* What you should do: Starting with the line that contains "to Sprint 5" and stopping after the line that contains "#### Dependencies Created", copy the entries below exactly. Include nothing else.

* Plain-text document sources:
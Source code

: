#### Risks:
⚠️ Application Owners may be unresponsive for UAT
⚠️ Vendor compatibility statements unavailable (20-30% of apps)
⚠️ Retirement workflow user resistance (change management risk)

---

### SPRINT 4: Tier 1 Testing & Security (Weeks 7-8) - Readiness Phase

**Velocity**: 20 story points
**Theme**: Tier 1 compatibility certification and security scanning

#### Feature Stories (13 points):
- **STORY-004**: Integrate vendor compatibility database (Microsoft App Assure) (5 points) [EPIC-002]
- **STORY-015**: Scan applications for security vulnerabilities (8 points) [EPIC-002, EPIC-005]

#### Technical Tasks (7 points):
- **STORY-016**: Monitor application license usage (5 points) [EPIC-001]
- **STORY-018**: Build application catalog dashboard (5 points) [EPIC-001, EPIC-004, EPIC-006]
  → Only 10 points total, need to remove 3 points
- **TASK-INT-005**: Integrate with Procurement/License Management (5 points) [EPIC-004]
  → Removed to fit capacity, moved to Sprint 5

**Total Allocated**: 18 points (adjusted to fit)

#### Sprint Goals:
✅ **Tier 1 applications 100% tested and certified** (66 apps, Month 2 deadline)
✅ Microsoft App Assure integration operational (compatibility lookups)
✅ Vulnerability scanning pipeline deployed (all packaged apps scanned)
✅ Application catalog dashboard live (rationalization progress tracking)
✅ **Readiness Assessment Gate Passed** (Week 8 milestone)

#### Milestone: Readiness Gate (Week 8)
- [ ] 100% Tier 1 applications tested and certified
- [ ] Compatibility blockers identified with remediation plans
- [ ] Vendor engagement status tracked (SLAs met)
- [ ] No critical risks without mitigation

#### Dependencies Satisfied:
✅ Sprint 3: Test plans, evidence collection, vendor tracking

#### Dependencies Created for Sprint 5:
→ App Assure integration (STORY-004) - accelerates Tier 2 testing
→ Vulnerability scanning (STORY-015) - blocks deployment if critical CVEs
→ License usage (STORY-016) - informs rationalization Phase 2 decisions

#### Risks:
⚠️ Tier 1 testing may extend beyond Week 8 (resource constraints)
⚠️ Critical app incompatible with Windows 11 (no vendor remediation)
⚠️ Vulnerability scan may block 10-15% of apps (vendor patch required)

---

* Expected output:
  → Removed to fit capacity, moved to Sprint 5

**Total Allocated**: 18 points (adjusted to fit)

#### Sprint Goals:
✅ **Tier 1 applications 100% tested and certified** (66 apps, Month 2 deadline)
✅ Microsoft App Assure integration operational (compatibility lookups)
✅ Vulnerability scanning pipeline deployed (all packaged apps scanned)
✅ Application catalog dashboard live (rationalization progress tracking)
✅ **Readiness Assessment Gate Passed** (Week 8 milestone)

#### Milestone: Readiness Gate (Week 8)
- [ ] 100% Tier 1 applications tested and certified
- [ ] Compatibility blockers identified with remediation plans
- [ ] Vendor engagement status tracked (SLAs met)
- [ ] No critical risks without mitigation

#### Dependencies Satisfied:
✅ Sprint 3: Test plans, evidence collection, vendor tracking

#### Dependencies Created for Sprint 5:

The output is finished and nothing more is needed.